PROBLEM DESCRIPTION:
Set down each entry exactly; omit images.

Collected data
****

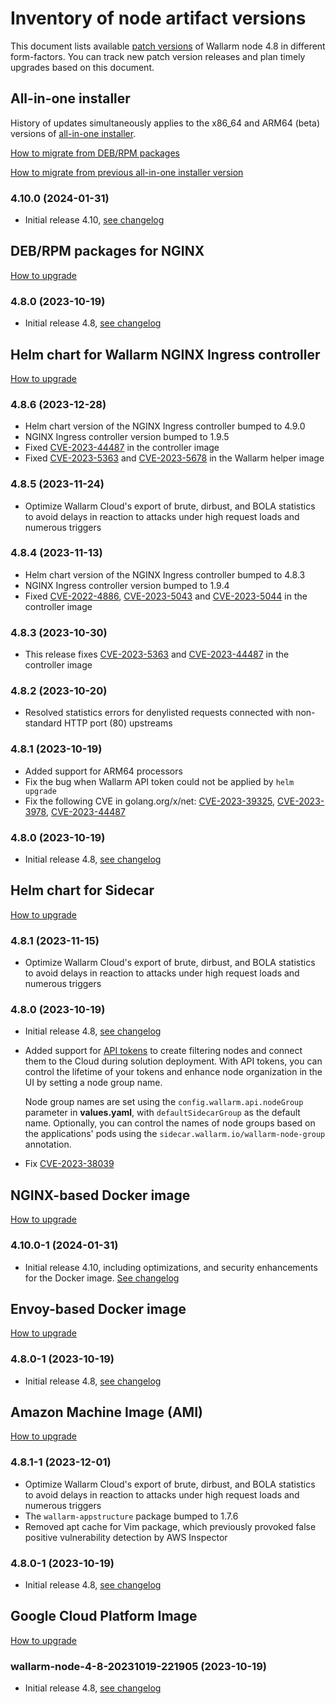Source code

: # Inventory of node artifact versions

This document lists available [patch versions](versioning-policy.md#version-format) of Wallarm node 4.8 in different form-factors. You can track new patch version releases and plan timely upgrades based on this document.

## All-in-one installer

History of updates simultaneously applies to the x86_64 and ARM64 (beta) versions of [all-in-one installer](../installation/nginx/all-in-one.md).

[How to migrate from DEB/RPM packages](nginx-modules.md)

[How to migrate from previous all-in-one installer version](all-in-one.md)

### 4.10.0 (2024-01-31)

* Initial release 4.10, [see changelog](what-is-new.md)

## DEB/RPM packages for NGINX

[How to upgrade](nginx-modules.md)

### 4.8.0 (2023-10-19)

* Initial release 4.8, [see changelog](what-is-new.md)

## Helm chart for Wallarm NGINX Ingress controller

[How to upgrade](ingress-controller.md)

### 4.8.6 (2023-12-28)

* Helm chart version of the NGINX Ingress controller bumped to 4.9.0
* NGINX Ingress controller version bumped to 1.9.5
* Fixed [CVE-2023-44487](https://github.com/advisories/GHSA-qppj-fm5r-hxr3) in the controller image
* Fixed [CVE-2023-5363](https://github.com/advisories/GHSA-xw78-pcr6-wrg8) and [CVE-2023-5678](https://github.com/advisories/GHSA-2cj7-mg3x-9mhq) in the Wallarm helper image

### 4.8.5 (2023-11-24)

* Optimize Wallarm Cloud's export of brute, dirbust, and BOLA statistics to avoid delays in reaction to attacks under high request loads and numerous triggers

### 4.8.4 (2023-11-13)

* Helm chart version of the NGINX Ingress controller bumped to 4.8.3
* NGINX Ingress controller version bumped to 1.9.4
* Fixed [CVE-2022-4886](https://github.com/advisories/GHSA-gvrm-w2f9-f77q), [CVE-2023-5043](https://github.com/advisories/GHSA-5wj4-wffq-3378) and [CVE-2023-5044](https://github.com/advisories/GHSA-fp9f-44c2-cw27) in the controller image

### 4.8.3 (2023-10-30)

* This release fixes [CVE-2023-5363](https://github.com/advisories/GHSA-xw78-pcr6-wrg8) and [CVE-2023-44487](https://github.com/advisories/GHSA-qppj-fm5r-hxr3) in the controller image

### 4.8.2 (2023-10-20)

* Resolved statistics errors for denylisted requests connected with non-standard HTTP port (80) upstreams

### 4.8.1 (2023-10-19)

* Added support for ARM64 processors
* Fix the bug when Wallarm API token could not be applied by `helm upgrade`
* Fix the following CVE in golang.org/x/net: [CVE-2023-39325](https://github.com/advisories/GHSA-4374-p667-p6c8), [CVE-2023-3978](https://github.com/advisories/GHSA-2wrh-6pvc-2jm9), [CVE-2023-44487](https://github.com/advisories/GHSA-qppj-fm5r-hxr3)

### 4.8.0 (2023-10-19)

* Initial release 4.8, [see changelog](what-is-new.md)

<!-- ## Helm chart for Kong Ingress controller

[How to upgrade](kong-ingress-controller.md)

### 4.8.0 (2023-03-28)

* Initial release 4.8, [see changelog](what-is-new.md) -->

## Helm chart for Sidecar

[How to upgrade](sidecar-proxy.md)

### 4.8.1 (2023-11-15)

* Optimize Wallarm Cloud's export of brute, dirbust, and BOLA statistics to avoid delays in reaction to attacks under high request loads and numerous triggers

### 4.8.0 (2023-10-19)

* Initial release 4.8, [see changelog](what-is-new.md)
* Added support for [API tokens](../user-guides/nodes/nodes.md#api-and-node-tokens-for-node-creation) to create filtering nodes and connect them to the Cloud during solution deployment. With API tokens, you can control the lifetime of your tokens and enhance node organization in the UI by setting a node group name.

    Node group names are set using the `config.wallarm.api.nodeGroup` parameter in **values.yaml**, with `defaultSidecarGroup` as the default name. Optionally, you can control the names of node groups based on the applications' pods using the `sidecar.wallarm.io/wallarm-node-group` annotation.
* Fix [CVE-2023-38039](https://github.com/advisories/GHSA-99j9-jf36-9747)

## NGINX-based Docker image

[How to upgrade](docker-container.md)

### 4.10.0-1 (2024-01-31)

* Initial release 4.10, including optimizations, and security enhancements for the Docker image. [See changelog](what-is-new.md)

## Envoy-based Docker image

[How to upgrade](docker-container.md)

### 4.8.0-1 (2023-10-19)

* Initial release 4.8, [see changelog](what-is-new.md)

## Amazon Machine Image (AMI)

[How to upgrade](cloud-image.md)

### 4.8.1-1 (2023-12-01)

* Optimize Wallarm Cloud's export of brute, dirbust, and BOLA statistics to avoid delays in reaction to attacks under high request loads and numerous triggers
* The `wallarm-appstructure` package bumped to 1.7.6
* Removed apt cache for Vim package, which previously provoked false positive vulnerability detection by AWS Inspector

### 4.8.0-1 (2023-10-19)

* Initial release 4.8, [see changelog](what-is-new.md)

## Google Cloud Platform Image

[How to upgrade](cloud-image.md)

### wallarm-node-4-8-20231019-221905 (2023-10-19)

* Initial release 4.8, [see changelog](what-is-new.md)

****

RESULT OF THIS EXERCISE:
Source code

: # Inventory of node artifact versions

This document lists available [patch versions](versioning-policy.md#version-format) of Wallarm node 4.8 in different form-factors. You can track new patch version releases and plan timely upgrades based on this document.

## All-in-one installer

History of updates simultaneously applies to the x86_64 and ARM64 (beta) versions of [all-in-one installer](../installation/nginx/all-in-one.md).

[How to migrate from DEB/RPM packages](nginx-modules.md)

[How to migrate from previous all-in-one installer version](all-in-one.md)

### 4.10.0 (2024-01-31)

* Initial release 4.10, [see changelog](what-is-new.md)

## DEB/RPM packages for NGINX

[How to upgrade](nginx-modules.md)

### 4.8.0 (2023-10-19)

* Initial release 4.8, [see changelog](what-is-new.md)

## Helm chart for Wallarm NGINX Ingress controller

[How to upgrade](ingress-controller.md)

### 4.8.6 (2023-12-28)

* Helm chart version of the NGINX Ingress controller bumped to 4.9.0
* NGINX Ingress controller version bumped to 1.9.5
* Fixed [CVE-2023-44487](https://github.com/advisories/GHSA-qppj-fm5r-hxr3) in the controller image
* Fixed [CVE-2023-5363](https://github.com/advisories/GHSA-xw78-pcr6-wrg8) and [CVE-2023-5678](https://github.com/advisories/GHSA-2cj7-mg3x-9mhq) in the Wallarm helper image

### 4.8.5 (2023-11-24)

* Optimize Wallarm Cloud's export of brute, dirbust, and BOLA statistics to avoid delays in reaction to attacks under high request loads and numerous triggers

### 4.8.4 (2023-11-13)

* Helm chart version of the NGINX Ingress controller bumped to 4.8.3
* NGINX Ingress controller version bumped to 1.9.4
* Fixed [CVE-2022-4886](https://github.com/advisories/GHSA-gvrm-w2f9-f77q), [CVE-2023-5043](https://github.com/advisories/GHSA-5wj4-wffq-3378) and [CVE-2023-5044](https://github.com/advisories/GHSA-fp9f-44c2-cw27) in the controller image

### 4.8.3 (2023-10-30)

* This release fixes [CVE-2023-5363](https://github.com/advisories/GHSA-xw78-pcr6-wrg8) and [CVE-2023-44487](https://github.com/advisories/GHSA-qppj-fm5r-hxr3) in the controller image

### 4.8.2 (2023-10-20)

* Resolved statistics errors for denylisted requests connected with non-standard HTTP port (80) upstreams

### 4.8.1 (2023-10-19)

* Added support for ARM64 processors
* Fix the bug when Wallarm API token could not be applied by `helm upgrade`
* Fix the following CVE in golang.org/x/net: [CVE-2023-39325](https://github.com/advisories/GHSA-4374-p667-p6c8), [CVE-2023-3978](https://github.com/advisories/GHSA-2wrh-6pvc-2jm9), [CVE-2023-44487](https://github.com/advisories/GHSA-qppj-fm5r-hxr3)

### 4.8.0 (2023-10-19)

* Initial release 4.8, [see changelog](what-is-new.md)

<!-- ## Helm chart for Kong Ingress controller

[How to upgrade](kong-ingress-controller.md)

### 4.8.0 (2023-03-28)

* Initial release 4.8, [see changelog](what-is-new.md) -->

## Helm chart for Sidecar

[How to upgrade](sidecar-proxy.md)

### 4.8.1 (2023-11-15)

* Optimize Wallarm Cloud's export of brute, dirbust, and BOLA statistics to avoid delays in reaction to attacks under high request loads and numerous triggers

### 4.8.0 (2023-10-19)

* Initial release 4.8, [see changelog](what-is-new.md)
* Added support for [API tokens](../user-guides/nodes/nodes.md#api-and-node-tokens-for-node-creation) to create filtering nodes and connect them to the Cloud during solution deployment. With API tokens, you can control the lifetime of your tokens and enhance node organization in the UI by setting a node group name.

    Node group names are set using the `config.wallarm.api.nodeGroup` parameter in **values.yaml**, with `defaultSidecarGroup` as the default name. Optionally, you can control the names of node groups based on the applications' pods using the `sidecar.wallarm.io/wallarm-node-group` annotation.
* Fix [CVE-2023-38039](https://github.com/advisories/GHSA-99j9-jf36-9747)

## NGINX-based Docker image

[How to upgrade](docker-container.md)

### 4.10.0-1 (2024-01-31)

* Initial release 4.10, including optimizations, and security enhancements for the Docker image. [See changelog](what-is-new.md)

## Envoy-based Docker image

[How to upgrade](docker-container.md)

### 4.8.0-1 (2023-10-19)

* Initial release 4.8, [see changelog](what-is-new.md)

## Amazon Machine Image (AMI)

[How to upgrade](cloud-image.md)

### 4.8.1-1 (2023-12-01)

* Optimize Wallarm Cloud's export of brute, dirbust, and BOLA statistics to avoid delays in reaction to attacks under high request loads and numerous triggers
* The `wallarm-appstructure` package bumped to 1.7.6
* Removed apt cache for Vim package, which previously provoked false positive vulnerability detection by AWS Inspector

### 4.8.0-1 (2023-10-19)

* Initial release 4.8, [see changelog](what-is-new.md)

## Google Cloud Platform Image

[How to upgrade](cloud-image.md)

### wallarm-node-4-8-20231019-221905 (2023-10-19)

* Initial release 4.8, [see changelog](what-is-new.md)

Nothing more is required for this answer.